■ **WHAT TO WORK ON**
Tally the lines in the following entries that include the word "debugSession"; state only the total.

Saved entries

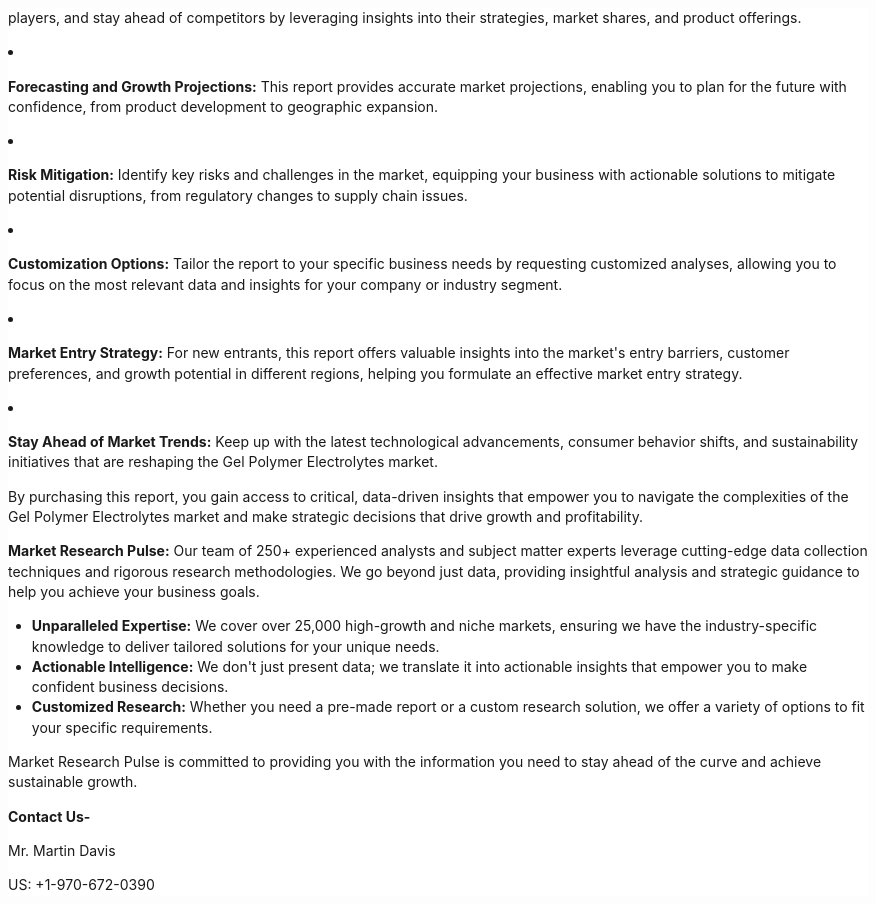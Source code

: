 players, and stay ahead of competitors by leveraging insights into their strategies, market shares, and product offerings.</p></li><li><p><strong>Forecasting and Growth Projections:</strong> This report provides accurate market projections, enabling you to plan for the future with confidence, from product development to geographic expansion.</p></li><li><p><strong>Risk Mitigation:</strong> Identify key risks and challenges in the market, equipping your business with actionable solutions to mitigate potential disruptions, from regulatory changes to supply chain issues.</p></li><li><p><strong>Customization Options:</strong> Tailor the report to your specific business needs by requesting customized analyses, allowing you to focus on the most relevant data and insights for your company or industry segment.</p></li><li><p><strong>Market Entry Strategy:</strong> For new entrants, this report offers valuable insights into the market's entry barriers, customer preferences, and growth potential in different regions, helping you formulate an effective market entry strategy.</p></li><li><p><strong>Stay Ahead of Market Trends:</strong> Keep up with the latest technological advancements, consumer behavior shifts, and sustainability initiatives that are reshaping the Gel Polymer Electrolytes market.</p></li></ol><p>By purchasing this report, you gain access to critical, data-driven insights that empower you to navigate the complexities of the Gel Polymer Electrolytes market and make strategic decisions that drive growth and profitability.</p><p><strong>Market Research Pulse:</strong>&nbsp;Our team of 250+ experienced analysts and subject matter experts leverage cutting-edge data collection techniques and rigorous research methodologies. We go beyond just data, providing insightful analysis and strategic guidance to help you achieve your business goals.</p><ul><li><strong>Unparalleled Expertise:</strong>&nbsp;We cover over 25,000 high-growth and niche markets, ensuring we have the industry-specific knowledge to deliver tailored solutions for your unique needs.</li><li><strong>Actionable Intelligence:</strong>&nbsp;We don't just present data; we translate it into actionable insights that empower you to make confident business decisions.</li><li><strong>Customized Research:</strong>&nbsp;Whether you need a pre-made report or a custom research solution, we offer a variety of options to fit your specific requirements.</li></ul><p>Market Research Pulse is committed to providing you with the information you need to stay ahead of the curve and achieve sustainable growth.</p><p><strong>Contact Us-</strong></p><p>Mr. Martin Davis</p><p>US: +1-970-672-0390</p>
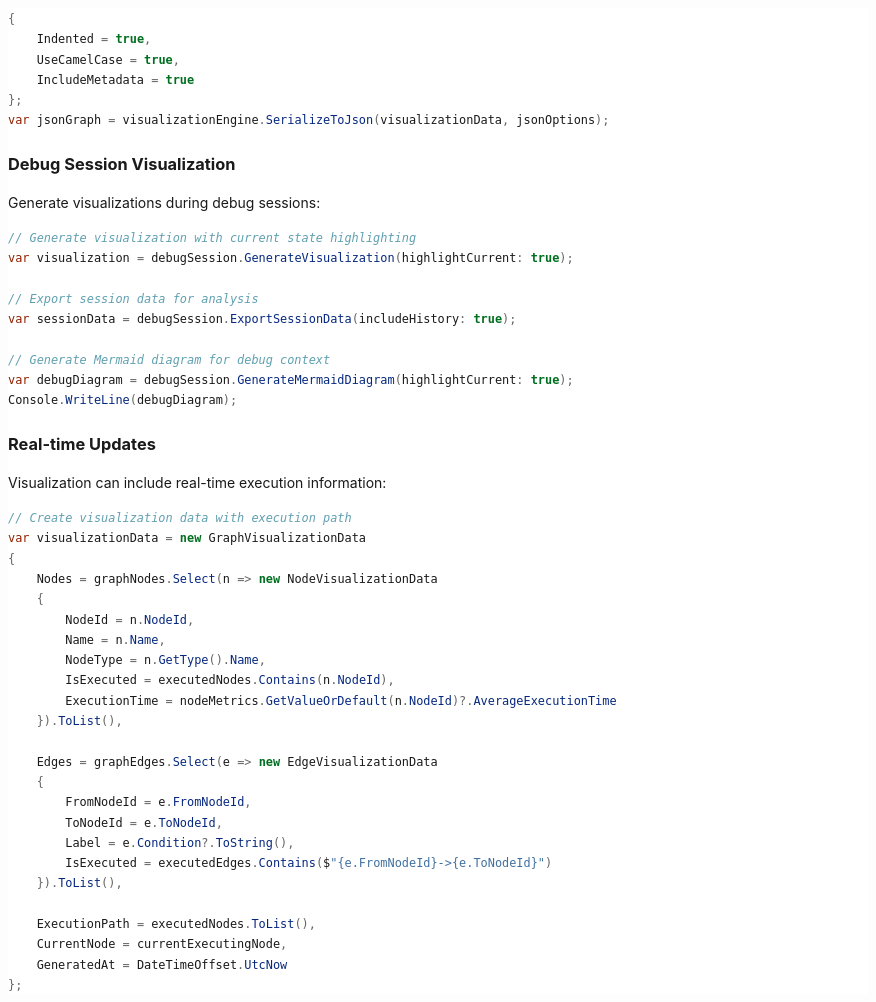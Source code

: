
 ```csharp
{
    Indented = true,
    UseCamelCase = true,
    IncludeMetadata = true
};
var jsonGraph = visualizationEngine.SerializeToJson(visualizationData, jsonOptions);
```

### Debug Session Visualization

Generate visualizations during debug sessions:

```csharp
// Generate visualization with current state highlighting
var visualization = debugSession.GenerateVisualization(highlightCurrent: true);

// Export session data for analysis
var sessionData = debugSession.ExportSessionData(includeHistory: true);

// Generate Mermaid diagram for debug context
var debugDiagram = debugSession.GenerateMermaidDiagram(highlightCurrent: true);
Console.WriteLine(debugDiagram);
```

### Real-time Updates

Visualization can include real-time execution information:

```csharp
// Create visualization data with execution path
var visualizationData = new GraphVisualizationData
{
    Nodes = graphNodes.Select(n => new NodeVisualizationData
    {
        NodeId = n.NodeId,
        Name = n.Name,
        NodeType = n.GetType().Name,
        IsExecuted = executedNodes.Contains(n.NodeId),
        ExecutionTime = nodeMetrics.GetValueOrDefault(n.NodeId)?.AverageExecutionTime
    }).ToList(),
    
    Edges = graphEdges.Select(e => new EdgeVisualizationData
    {
        FromNodeId = e.FromNodeId,
        ToNodeId = e.ToNodeId,
        Label = e.Condition?.ToString(),
        IsExecuted = executedEdges.Contains($"{e.FromNodeId}->{e.ToNodeId}")
    }).ToList(),
    
    ExecutionPath = executedNodes.ToList(),
    CurrentNode = currentExecutingNode,
    GeneratedAt = DateTimeOffset.UtcNow
};
```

■ **SOLUTION**
3